3. Your Responsibilities
You are responsible for all activity occurring under your User accounts and shall abide by all applicable local, provincial or state, national and foreign laws, treaties and regulations in connection with Your use of the Service, including those related to data privacy, international communications and the transmission of technical or personal data. You shall: (i) notify Company immediately of any unauthorized use of any password or account or any other known or suspected breach of security; (ii) report to Company immediately and use reasonable efforts to stop immediately any copying or distribution of Content by You or Your Users; and (iii) not impersonate another User or provide false identity information to gain access to or use the Service. You agree that you will comply with all applicable laws and regulations in connection with your use of the Services, including but not limited to, all applicable privacy and export control laws and regulations. You acknowledge that the Services are subject to U.S. export control laws and regulations and you represent that you are not a citizen of an embargoed country or prohibited end user under applicable U.S. export and anti-terrorism laws, regulations and lists. You represent that you are not an individual less than 18 years of age.

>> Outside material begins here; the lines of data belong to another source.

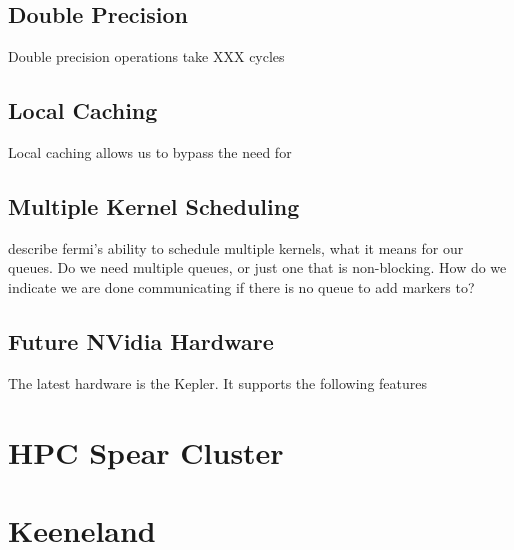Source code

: \subsection{Double Precision}
Double precision operations take XXX cycles


\subsection{Local Caching}
Local caching allows us to bypass the need for 

\subsection{Multiple Kernel Scheduling}
describe fermi's ability to schedule multiple kernels, what it means for our queues. Do we need multiple queues, or just one that is non-blocking. How do we indicate we are done communicating if there is no queue to add markers to? 

\subsection{Future NVidia Hardware}
The latest hardware is the Kepler. It supports the following features

\section{HPC Spear Cluster} 

\section{Keeneland}


%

4. Intellectual Property Ownership
Company alone (and its licensors, where applicable) shall own all right, title and interest, including all related Intellectual Property Rights, in and to the Company Technology, the Content and the Service and any suggestions, ideas, enhancement requests, feedback, recommendations or other information provided by You or any other party relating to the Service. This Agreement is not a sale and does not convey to you any rights of ownership in or related to the Service, the Company Technology or the Intellectual Property Rights owned by Company. The Company name, the Company logo, and the product names associated with the Service are trademarks of Company or third parties, and no right or license is granted to use them.

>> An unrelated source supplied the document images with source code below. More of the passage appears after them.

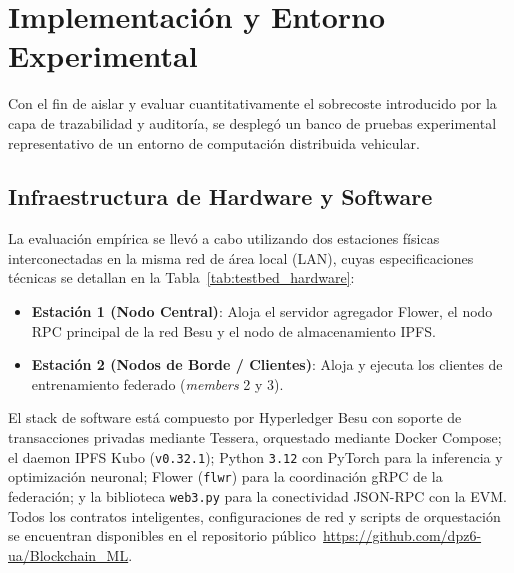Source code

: \section{Implementación y Entorno Experimental}
\label{sec:implementacion}

Con el fin de aislar y evaluar cuantitativamente el sobrecoste introducido por la capa de trazabilidad y auditoría, se desplegó un banco de pruebas experimental representativo de un entorno de computación distribuida vehicular.

\subsection{Infraestructura de Hardware y Software}
La evaluación empírica se llevó a cabo utilizando dos estaciones físicas interconectadas en la misma red de área local (LAN), cuyas especificaciones técnicas se detallan en la Tabla~\ref{tab:testbed_hardware}:
\begin{itemize}
    \item \textbf{Estación 1 (Nodo Central)}: Aloja el servidor agregador Flower, el nodo RPC principal de la red Besu y el nodo de almacenamiento IPFS.
    \item \textbf{Estación 2 (Nodos de Borde / Clientes)}: Aloja y ejecuta los clientes de entrenamiento federado (\textit{members} 2 y 3).
\end{itemize}

\begin{table}[H]
\centering
\caption{Especificaciones del banco de pruebas experimental.}
\label{tab:testbed_hardware}
\end{table}

El stack de software está compuesto por Hyperledger Besu con soporte de transacciones privadas mediante Tessera, orquestado mediante Docker Compose; el daemon IPFS Kubo (\texttt{v0.32.1}); Python \texttt{3.12} con PyTorch para la inferencia y optimización neuronal; Flower (\texttt{flwr}) para la coordinación gRPC de la federación; y la biblioteca \texttt{web3.py} para la conectividad JSON-RPC con la EVM. Todos los contratos inteligentes, configuraciones de red y scripts de orquestación se encuentran disponibles en el repositorio público~\url{https://github.com/dpz6-ua/Blockchain_ML}.
\\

As used herein, “Confidential Information” means all confidential information disclosed by a party (“Disclosing Party”) to the other party (“Receiving Party”), whether orally or in writing, that is designated as confidential or that reasonably should be understood to be confidential given the nature of the information and the circumstances of disclosure. Your Confidential Information shall include Your Data; Company Confidential Information shall include the Services; and Confidential Information of each party shall include the terms and conditions of this Agreement, as well as business and marketing plans, technology and technical information, product plans and designs, and business processes disclosed by such party. However, Confidential Information (other than Your Data) shall not include any information that (i) is or becomes generally known to the public without breach of any obligation owed to the Disclosing Party, (ii) was known to the Receiving Party prior to its disclosure by the Disclosing Party without breach of any obligation owed to the Disclosing Party, (iii) is received from a third party without breach of any obligation owed to the Disclosing Party, or (iv) was independently developed by the Receiving Party.

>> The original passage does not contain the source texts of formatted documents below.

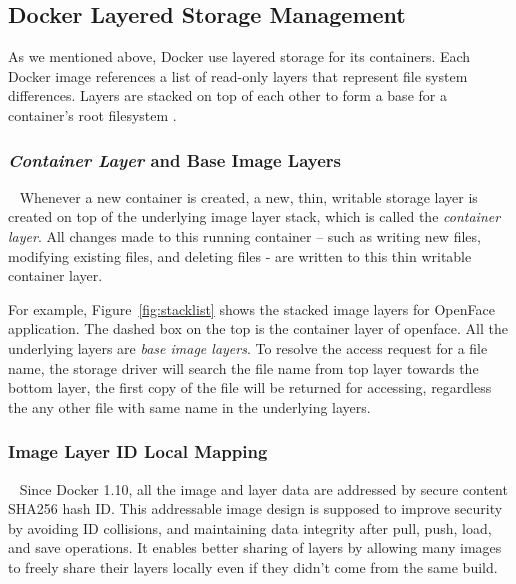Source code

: 

\subsection{Docker Layered Storage Management}\label{aufsIntroduction}

As we mentioned above, Docker use layered storage for its containers. Each Docker image references a list of read-only layers that represent file system differences. Layers are stacked on top of each other to form a base for a container’s root filesystem \cite{dockerlayer}. 

\smallbreak
\subsubsection{\textit{Container Layer} and Base Image Layers}
~\smallbreak
Whenever a new container is created, a new, thin, writable storage layer is created on top of the underlying image layer stack, which is called the \textit{container layer}. All changes made to this running container -- such as writing new files, modifying existing files, and deleting files - are written to this thin writable container layer\cite{dockerlayer}.

For example, 
Figure~\ref{fig:stacklist} shows the stacked image layers for OpenFace application. The dashed box on the top is the container layer of openface. All the underlying layers are \textit{base image layers}. To resolve the access request for a file name, the storage driver will search the file name from top layer towards the bottom layer, the first copy of the file will be returned for accessing, regardless the any other file with same name in the underlying layers.




\smallbreak
\subsubsection{Image Layer ID Local Mapping}
~\smallbreak
Since Docker 1.10, all the image and layer data are addressed by secure content SHA256 hash ID. 
This addressable image design is supposed to improve security by avoiding ID collisions, and maintaining data integrity after pull, push, load, and save operations. It enables better sharing of layers by allowing many images to freely share their layers locally even if they didn’t come from the same build\cite{dockerlayer}.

Except as otherwise permitted in writing by the Disclosing Party, (i) the Receiving Party shall use the same degree of care that it uses to protect the confidentiality of its own confidential information of like kind (but in no event less than reasonable care) not to disclose or use any Confidential Information of the Disclosing Party for any purpose outside the scope of this Agreement, and (ii) the Receiving Party shall limit access to Confidential Information of the Disclosing Party to those of its employees, contractors and agents who need such access for purposes consistent with this Agreement and who have signed confidentiality agreements with the Receiving Party containing protections substantially similar to those herein.
The Receiving Party may disclose Confidential Information of the Disclosing Party if it is compelled by law to do so, provided the Receiving Party gives the Disclosing Party prior notice of such compelled disclosure (to the extent legally permitted) and reasonable assistance, at the Disclosing Party’s cost, if the Disclosing Party wishes to contest the disclosure. If the Receiving Party is compelled by law to disclose the Disclosing Party’s Confidential Information as part of a civil proceeding to which the Disclosing Party is a party, and the Disclosing Party is not contesting the disclosure, the Disclosing Party will reimburse the Receiving Party for its reasonable cost of compiling and providing secure access to such Confidential Information.
6. Account Information and Data
Company does not own any data, information or material that you submit to the Service in the course of using the Service (“Customer Data”). You, not Cloud Artillery, shall have sole responsibility for the accuracy, quality, integrity, legality, reliability, appropriateness, and intellectual property ownership or right to use of all Customer Data, and Cloud Artillery shall not be responsible or liable for the deletion, correction, destruction, damage, loss or failure to store any Customer Data. You acknowledge that it is the company, salesforce.com, and not Cloud Artillery that stores Customer Data, and in the event this Agreement is terminated (other than by reason of Your breach), it will not be Cloud Artillery’s responsibility to make available to You a file of the Customer Data upon termination. Upon termination for cause, Your right to access or use Customer Data via the Service immediately ceases, and Company shall have no obligation to maintain or forward any Customer Data.
7. Third Party Interactions
During use of the Service, You may enter into correspondence with, purchase goods and/or services from, or participate in promotions of third parties. Any such activity, and any terms, conditions, warranties or representations associated with such activity, is solely between You and the applicable third-party. Company and its licensors shall have no liability, obligation or responsibility for any such correspondence, purchase or promotion between You and any such third-party. Company does not endorse any sites on the Internet that are linked through the Service. Company provides these links to You only as a matter of convenience, and in no event shall Company or its licensors be responsible for any content, products, or other materials on or available from such sites. Company provides the Service to You pursuant to the terms and conditions of this Agreement. You recognize, however, that certain third-party providers of ancillary software, hardware or services may require Your agreement to additional or different license or other terms prior to Your use of or access to such software, hardware or services.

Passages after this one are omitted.